Insulin requirements in diabetic patients may be increased, decreased, or unchanged.
Thiazides may decrease arterial responsiveness to norepinephrine. This diminution is not sufficient to preclude effectiveness of the pressor agent for therapeutic use.
Thiazide drugs may increase the responsiveness to tubocurarine.
Lithium renal clearance is reduced by thiazides, increasing the risk of lithium toxicity.
There have been rare reports in the literature of hemolytic anemia occurring with the concomitant use of hydrochlorothiazide and methyldopa.
Concurrent administration of some nonsteroidal anti-inflammatory agents may reduce the diuretic, natriurefic and anti-hypertensive effects of thiazide diuretics.
Cholestyramine and colestipol resins: Absorption of hydrochlorothiazide is impaired in the presence of anionic exchange resins. Single doses of either cholestyramine or colestipol resins bind the hydrochlorothiazide and reduce its absorption from the gastrointestinal tract by up to 85% and 43%, respectively.

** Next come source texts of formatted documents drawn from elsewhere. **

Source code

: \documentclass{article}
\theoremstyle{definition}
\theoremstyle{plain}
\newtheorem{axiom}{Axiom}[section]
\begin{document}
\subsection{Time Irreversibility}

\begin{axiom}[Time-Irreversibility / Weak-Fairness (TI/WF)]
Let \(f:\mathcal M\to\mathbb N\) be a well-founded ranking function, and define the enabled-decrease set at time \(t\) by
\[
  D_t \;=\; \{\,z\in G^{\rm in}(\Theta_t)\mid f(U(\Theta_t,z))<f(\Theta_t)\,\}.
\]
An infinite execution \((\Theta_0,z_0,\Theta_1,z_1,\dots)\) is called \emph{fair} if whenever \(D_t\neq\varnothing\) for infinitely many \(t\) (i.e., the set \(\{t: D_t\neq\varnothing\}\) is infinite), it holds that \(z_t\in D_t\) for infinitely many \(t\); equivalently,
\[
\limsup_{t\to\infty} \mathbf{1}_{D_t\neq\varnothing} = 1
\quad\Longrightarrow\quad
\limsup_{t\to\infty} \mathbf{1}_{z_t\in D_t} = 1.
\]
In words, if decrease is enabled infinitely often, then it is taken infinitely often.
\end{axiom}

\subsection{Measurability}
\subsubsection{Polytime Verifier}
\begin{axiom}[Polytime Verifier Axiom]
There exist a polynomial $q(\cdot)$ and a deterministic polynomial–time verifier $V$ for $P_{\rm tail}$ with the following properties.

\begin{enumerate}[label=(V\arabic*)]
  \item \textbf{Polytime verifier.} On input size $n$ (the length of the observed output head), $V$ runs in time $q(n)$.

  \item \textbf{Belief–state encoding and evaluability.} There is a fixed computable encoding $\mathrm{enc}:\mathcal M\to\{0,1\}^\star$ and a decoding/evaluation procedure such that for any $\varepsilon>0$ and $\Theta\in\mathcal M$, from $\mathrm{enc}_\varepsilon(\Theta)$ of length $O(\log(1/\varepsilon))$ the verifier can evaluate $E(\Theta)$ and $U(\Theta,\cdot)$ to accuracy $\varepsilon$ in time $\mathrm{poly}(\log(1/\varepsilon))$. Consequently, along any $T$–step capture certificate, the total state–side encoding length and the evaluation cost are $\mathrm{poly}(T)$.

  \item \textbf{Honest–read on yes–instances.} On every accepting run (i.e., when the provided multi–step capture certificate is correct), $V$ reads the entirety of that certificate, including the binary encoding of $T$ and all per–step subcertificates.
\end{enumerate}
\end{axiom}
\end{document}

Drug/Laboratory Test Interactions
Thiazides may decrease serum PBI levels without signs of thyroid disturbance.
Thiazides should be discontinued before carrying out tests for parathyroid function (see PRECAUTIONS, General, calcium excretion).
Carcinogenesis, Mutagenesis, Impairment of Fertility
Two-year feeding studies in mice and rats conducted under the auspices of the National Toxicology Program (NTP) uncovered no evidence of a carcinogenic potential of hydrochlorothiazide in female mice (at doses of up to approximately 600 mg/kg/day) or in male and female rats (at doses of up to approximately 100 mg/kg/day). The NTP, however, found equivocal evidence for hepatocarcinogenicity in male mice.
Hydrochlorothiazide was not genotoxic in in vitro assays using strains TA 98, TA 100, TA 1535, TA 1537, and TA 1538 of Salmonella typhimurium (Ames assay) and in the Chinese Hamster Ovary (CHO) test for chromosomal aberrations, or in in vivo assays using mouse germinal cell chromosomes, Chinese hamster bone marrow chromosomes, and the Drosophila sex-linked recessive lethal trait gene. Positive test results were obtained only in the in vitro CHO Sister Chromatid Exchange (clastogenicity) and in the Mouse Lymphoma Cell (mutagenicity) assays, using concentrations of hydrochlorothiazide from 43 to 1300 µg/mL, and in the Aspergillus nidulans nondisjunction assay at an unspecified concentration.
Hydrochlorothiazide had no adverse effects on the fertility of mice and rats of either sex in studies wherein these species were exposed, via their diet, to doses of up to 100 and 4 mg/kg/day, respectively, prior to mating and throughout gestation.
Teratogenic Effects. Pregnancy Category B
Studies in which hydrochlorothiazide was orally administered to pregnant mice and rats during their respective periods of major organogenesis at doses up to 3000 and 1000 mg/kg/day, respectively, provided no evidence of harm to the fetus. There are, however, no adequate and well-controlled studies in pregnant women. Because animal reproduction studies are not always predictive of human response, this drug should be used during pregnancy only if clearly needed.
Thiazides cross the placental barrier and appear in cord blood. There is a risk of fetal or neonatal jaundice, thrombocytopenia, and possibly other adverse reactions that have occurred in adults.
Thiazides are excreted in breast milk. Because of the potential for serious adverse reactions in nursing infants, a decision should be made whether to discontinue nursing or to discontinue Esidrix, taking into account the importance of the drug to the mother.
Safety and effectiveness in pediatric patients have not been established.